Table 2, performed on carbonless long nozzle refractory raw material formulation in Table 1 be different than, prepared in the same method as in Table 1, ten test under the same test conditions as in Table 1 The results are shown. The shape of the carbonless long nozzle from Example 5 to Example 8 is the same as that of Example 2, and is a type in which the lower end surface of the carbonless refractory is positioned 40 mm above the lower end surface of the main body refractory. Comparative Examples 3 to 6 use refractory raw material compositions corresponding to Examples 5 to 8, respectively, and have a shape in which the lower end surface of the carbonless refractory coincides with the lower end surface of the main body refractory.

  In Example 5, as a result of using 10 pieces in an actual furnace, there were no cracks or cracks at the lower end, and good results were obtained. On the other hand, the same refractory raw material composition as in Example 5 is used, but Comparative Example 3 in which the lower end surfaces of the carbonless refractory and the main body refractory coincide with each other is used in 4cast. Cracks occurred at the lower end.
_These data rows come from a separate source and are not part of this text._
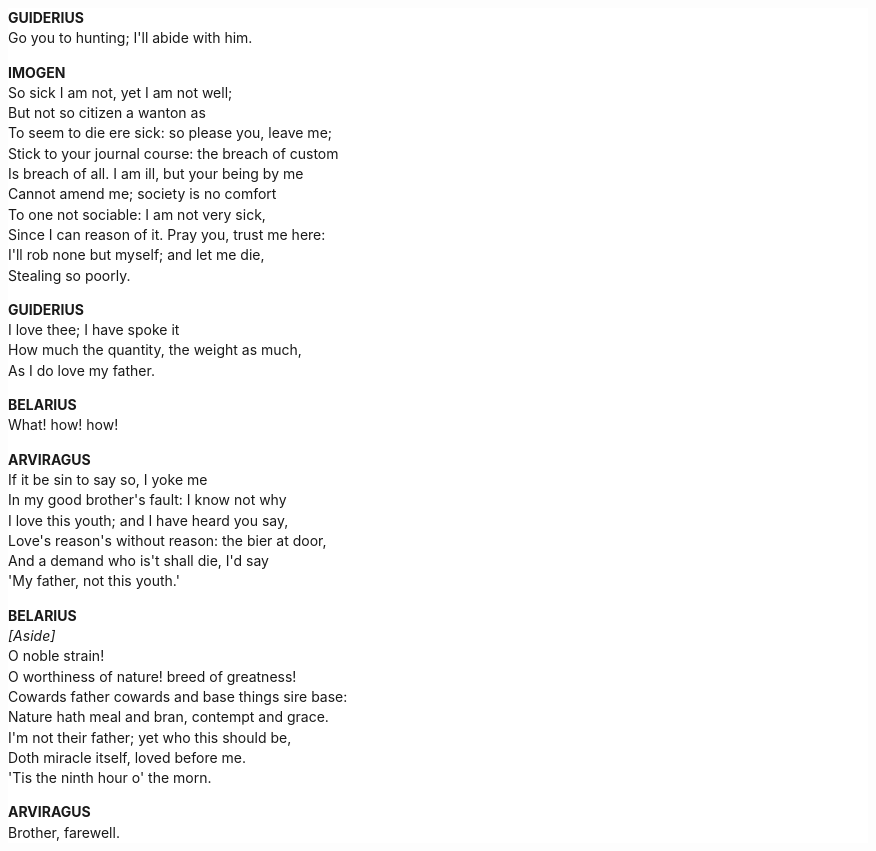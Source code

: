 **GUIDERIUS**  
Go you to hunting; I'll abide with him.

**IMOGEN**  
So sick I am not, yet I am not well;  
But not so citizen a wanton as  
To seem to die ere sick: so please you, leave me;  
Stick to your journal course: the breach of custom  
Is breach of all. I am ill, but your being by me  
Cannot amend me; society is no comfort  
To one not sociable: I am not very sick,  
Since I can reason of it. Pray you, trust me here:  
I'll rob none but myself; and let me die,  
Stealing so poorly.

**GUIDERIUS**  
I love thee; I have spoke it  
How much the quantity, the weight as much,  
As I do love my father.

**BELARIUS**  
What! how! how!

**ARVIRAGUS**  
If it be sin to say so, I yoke me  
In my good brother's fault: I know not why  
I love this youth; and I have heard you say,  
Love's reason's without reason: the bier at door,  
And a demand who is't shall die, I'd say  
'My father, not this youth.'

**BELARIUS**  
_\[Aside]_  
O noble strain!  
O worthiness of nature! breed of greatness!  
Cowards father cowards and base things sire base:  
Nature hath meal and bran, contempt and grace.  
I'm not their father; yet who this should be,  
Doth miracle itself, loved before me.  
'Tis the ninth hour o' the morn.

**ARVIRAGUS**  
Brother, farewell.

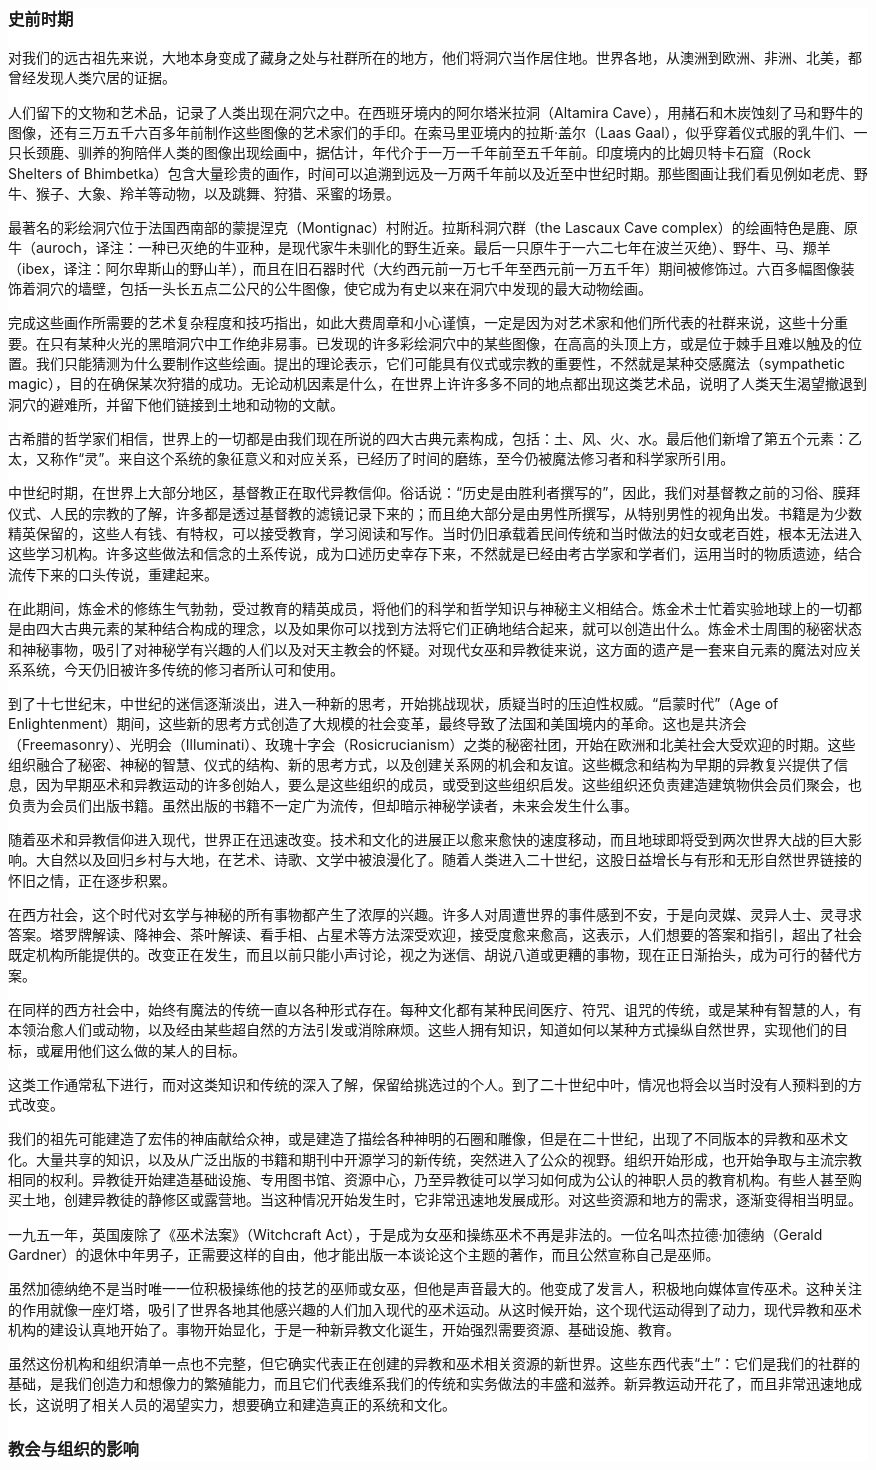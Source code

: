 ### 史前时期

对我们的远古祖先来说，大地本身变成了藏身之处与社群所在的地方，他们将洞穴当作居住地。世界各地，从澳洲到欧洲、非洲、北美，都曾经发现人类穴居的证据。

人们留下的文物和艺术品，记录了人类出现在洞穴之中。在西班牙境内的阿尔塔米拉洞（Altamira Cave），用赭石和木炭蚀刻了马和野牛的图像，还有三万五千六百多年前制作这些图像的艺术家们的手印。在索马里亚境内的拉斯·盖尔（Laas Gaal），似乎穿着仪式服的乳牛们、一只长颈鹿、驯养的狗陪伴人类的图像出现绘画中，据估计，年代介于一万一千年前至五千年前。印度境内的比姆贝特卡石窟（Rock Shelters of Bhimbetka）包含大量珍贵的画作，时间可以追溯到远及一万两千年前以及近至中世纪时期。那些图画让我们看见例如老虎、野牛、猴子、大象、羚羊等动物，以及跳舞、狩猎、采蜜的场景。

最著名的彩绘洞穴位于法国西南部的蒙提涅克（Montignac）村附近。拉斯科洞穴群（the Lascaux Cave complex）的绘画特色是鹿、原牛（auroch，译注：一种已灭绝的牛亚种，是现代家牛未驯化的野生近亲。最后一只原牛于一六二七年在波兰灭绝）、野牛、马、羱羊（ibex，译注：阿尔卑斯山的野山羊），而且在旧石器时代（大约西元前一万七千年至西元前一万五千年）期间被修饰过。六百多幅图像装饰着洞穴的墙壁，包括一头长五点二公尺的公牛图像，使它成为有史以来在洞穴中发现的最大动物绘画。

完成这些画作所需要的艺术复杂程度和技巧指出，如此大费周章和小心谨慎，一定是因为对艺术家和他们所代表的社群来说，这些十分重要。在只有某种火光的黑暗洞穴中工作绝非易事。已发现的许多彩绘洞穴中的某些图像，在高高的头顶上方，或是位于棘手且难以触及的位置。我们只能猜测为什么要制作这些绘画。提出的理论表示，它们可能具有仪式或宗教的重要性，不然就是某种交感魔法（sympathetic magic），目的在确保某次狩猎的成功。无论动机因素是什么，在世界上许许多多不同的地点都出现这类艺术品，说明了人类天生渴望撤退到洞穴的避难所，并留下他们链接到土地和动物的文献。

古希腊的哲学家们相信，世界上的一切都是由我们现在所说的四大古典元素构成，包括：土、风、火、水。最后他们新增了第五个元素：乙太，又称作“灵”。来自这个系统的象征意义和对应关系，已经历了时间的磨练，至今仍被魔法修习者和科学家所引用。

中世纪时期，在世界上大部分地区，基督教正在取代异教信仰。俗话说：“历史是由胜利者撰写的”，因此，我们对基督教之前的习俗、膜拜仪式、人民的宗教的了解，许多都是透过基督教的滤镜记录下来的；而且绝大部分是由男性所撰写，从特别男性的视角出发。书籍是为少数精英保留的，这些人有钱、有特权，可以接受教育，学习阅读和写作。当时仍旧承载着民间传统和当时做法的妇女或老百姓，根本无法进入这些学习机构。许多这些做法和信念的土系传说，成为口述历史幸存下来，不然就是已经由考古学家和学者们，运用当时的物质遗迹，结合流传下来的口头传说，重建起来。

在此期间，炼金术的修练生气勃勃，受过教育的精英成员，将他们的科学和哲学知识与神秘主义相结合。炼金术士忙着实验地球上的一切都是由四大古典元素的某种结合构成的理念，以及如果你可以找到方法将它们正确地结合起来，就可以创造出什么。炼金术士周围的秘密状态和神秘事物，吸引了对神秘学有兴趣的人们以及对天主教会的怀疑。对现代女巫和异教徒来说，这方面的遗产是一套来自元素的魔法对应关系系统，今天仍旧被许多传统的修习者所认可和使用。

到了十七世纪末，中世纪的迷信逐渐淡出，进入一种新的思考，开始挑战现状，质疑当时的压迫性权威。“启蒙时代”（Age of Enlightenment）期间，这些新的思考方式创造了大规模的社会变革，最终导致了法国和美国境内的革命。这也是共济会（Freemasonry）、光明会（Illuminati）、玫瑰十字会（Rosicrucianism）之类的秘密社团，开始在欧洲和北美社会大受欢迎的时期。这些组织融合了秘密、神秘的智慧、仪式的结构、新的思考方式，以及创建关系网的机会和友谊。这些概念和结构为早期的异教复兴提供了信息，因为早期巫术和异教运动的许多创始人，要么是这些组织的成员，或受到这些组织启发。这些组织还负责建造建筑物供会员们聚会，也负责为会员们出版书籍。虽然出版的书籍不一定广为流传，但却暗示神秘学读者，未来会发生什么事。

随着巫术和异教信仰进入现代，世界正在迅速改变。技术和文化的进展正以愈来愈快的速度移动，而且地球即将受到两次世界大战的巨大影响。大自然以及回归乡村与大地，在艺术、诗歌、文学中被浪漫化了。随着人类进入二十世纪，这股日益增长与有形和无形自然世界链接的怀旧之情，正在逐步积累。

在西方社会，这个时代对玄学与神秘的所有事物都产生了浓厚的兴趣。许多人对周遭世界的事件感到不安，于是向灵媒、灵异人士、灵寻求答案。塔罗牌解读、降神会、茶叶解读、看手相、占星术等方法深受欢迎，接受度愈来愈高，这表示，人们想要的答案和指引，超出了社会既定机构所能提供的。改变正在发生，而且以前只能小声讨论，视之为迷信、胡说八道或更糟的事物，现在正日渐抬头，成为可行的替代方案。

在同样的西方社会中，始终有魔法的传统一直以各种形式存在。每种文化都有某种民间医疗、符咒、诅咒的传统，或是某种有智慧的人，有本领治愈人们或动物，以及经由某些超自然的方法引发或消除麻烦。这些人拥有知识，知道如何以某种方式操纵自然世界，实现他们的目标，或雇用他们这么做的某人的目标。

这类工作通常私下进行，而对这类知识和传统的深入了解，保留给挑选过的个人。到了二十世纪中叶，情况也将会以当时没有人预料到的方式改变。

我们的祖先可能建造了宏伟的神庙献给众神，或是建造了描绘各种神明的石圈和雕像，但是在二十世纪，出现了不同版本的异教和巫术文化。大量共享的知识，以及从广泛出版的书籍和期刊中开源学习的新传统，突然进入了公众的视野。组织开始形成，也开始争取与主流宗教相同的权利。异教徒开始建造基础设施、专用图书馆、资源中心，乃至异教徒可以学习如何成为公认的神职人员的教育机构。有些人甚至购买土地，创建异教徒的静修区或露营地。当这种情况开始发生时，它非常迅速地发展成形。对这些资源和地方的需求，逐渐变得相当明显。

一九五一年，英国废除了《巫术法案》（Witchcraft Act），于是成为女巫和操练巫术不再是非法的。一位名叫杰拉德·加德纳（Gerald Gardner）的退休中年男子，正需要这样的自由，他才能出版一本谈论这个主题的著作，而且公然宣称自己是巫师。

虽然加德纳绝不是当时唯一一位积极操练他的技艺的巫师或女巫，但他是声音最大的。他变成了发言人，积极地向媒体宣传巫术。这种关注的作用就像一座灯塔，吸引了世界各地其他感兴趣的人们加入现代的巫术运动。从这时候开始，这个现代运动得到了动力，现代异教和巫术机构的建设认真地开始了。事物开始显化，于是一种新异教文化诞生，开始强烈需要资源、基础设施、教育。

虽然这份机构和组织清单一点也不完整，但它确实代表正在创建的异教和巫术相关资源的新世界。这些东西代表“土”：它们是我们的社群的基础，是我们创造力和想像力的繁殖能力，而且它们代表维系我们的传统和实务做法的丰盛和滋养。新异教运动开花了，而且非常迅速地成长，这说明了相关人员的渴望实力，想要确立和建造真正的系统和文化。

### 教会与组织的影响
  Similarly, the carbonless long slurs of Examples 6 to 8 did not crack at the lower end of the main body even when 4cast was used. On the other hand, two cracks occurred in the lower end portion in Comparative Example 4 while one was used in Comparative Example 5, and three in Comparative Example 6 were all used in 4cast.

It is explanatory drawing by the longitudinal cross-sectional view regarding the carbonless long nozzle of Examples 1-4. The thermal stress calculation result of a carbonless long nozzle is shown, (a) shows the comparative example 1, (b) shows Example 1, (c) shows Example 2, (d) shows the thermal stress calculation result of Example 3. .

Explanation of symbols

DESCRIPTION OF SYMBOLS 1 Inner surface of main body refractory 2 Opening part 3 Main body refractory 31 Flange part 32 Lower end surface of main body refractory 4 Carbonless refractory 41 Lower end surface of carbonless refractory

Claims (1)

  In a carbonless long nozzle in which a carbonless refractory whose carbonaceous raw material is 10% by mass or less (including 0) is arranged on the inner surface of the main body refractory whose carbonaceous raw material is 15 to 40% by mass, A carbonless long nozzle whose lower end surface is located in the range of 20 mm or more and 100 mm or less upward from the lower end surface of the main body refractory.